Dataset entries:

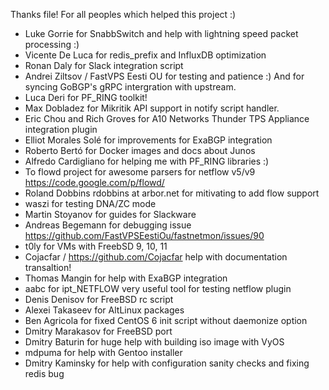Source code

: Thanks file! For all peoples which helped this project :)
- Luke Gorrie for SnabbSwitch and help with lightning speed packet processing :)
- Vicente De Luca for redis_prefix and InfluxDB optimization
- Ronan Daly for Slack integration script
- Andrei Ziltsov / FastVPS Eesti OU for testing and patience :) And for syncing GoBGP's gRPC intergration with upstream. 
- Luca Deri for PF_RING toolkit!
- Max Dobladez for Mikritik API support in notify script handler. 
- Eric Chou and Rich Groves for A10 Networks Thunder TPS Appliance integration plugin
- Elliot Morales Solé for improvements for ExaBGP integration 
- Roberto Bertó for Docker images and docs about Junos
- Alfredo Cardigliano for helping me with PF_RING libraries :)
- To flowd project for awesome parsers for netflow v5/v9 https://code.google.com/p/flowd/
- Roland Dobbins rdobbins at arbor.net for mitivating to add flow support
- waszi for testing DNA/ZC mode
- Martin Stoyanov for guides for Slackware
- Andreas Begemann for debugging issue https://github.com/FastVPSEestiOu/fastnetmon/issues/90
- t0ly for VMs with FreebSD 9, 10, 11
- Cojacfar / https://github.com/Cojacfar help with documentation transaltion! 
- Thomas Mangin for help with ExaBGP integration
- aabc for ipt_NETFLOW very useful tool for testing netflow plugin
- Denis Denisov for FreeBSD rc script
- Alexei Takaseev for AltLinux packages
- Ben Agricola for fixed CentOS 6 init script without daemonize option
- Dmitry Marakasov for FreeBSD port
- Dmitry Baturin for huge help with building iso image with VyOS
- mdpuma for help with Gentoo installer
- Dmitry Kaminsky for help with configuration sanity checks and fixing redis bug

▸ **Required work**:
Only the lines from the one containing "- Alexei Takaseev for AltLinux packages" through the final line of the data belong in the answer, repeated exactly.

▸ **Reply to the exercise**:
- Alexei Takaseev for AltLinux packages
- Ben Agricola for fixed CentOS 6 init script without daemonize option
- Dmitry Marakasov for FreeBSD port
- Dmitry Baturin for huge help with building iso image with VyOS
- mdpuma for help with Gentoo installer
- Dmitry Kaminsky for help with configuration sanity checks and fixing redis bug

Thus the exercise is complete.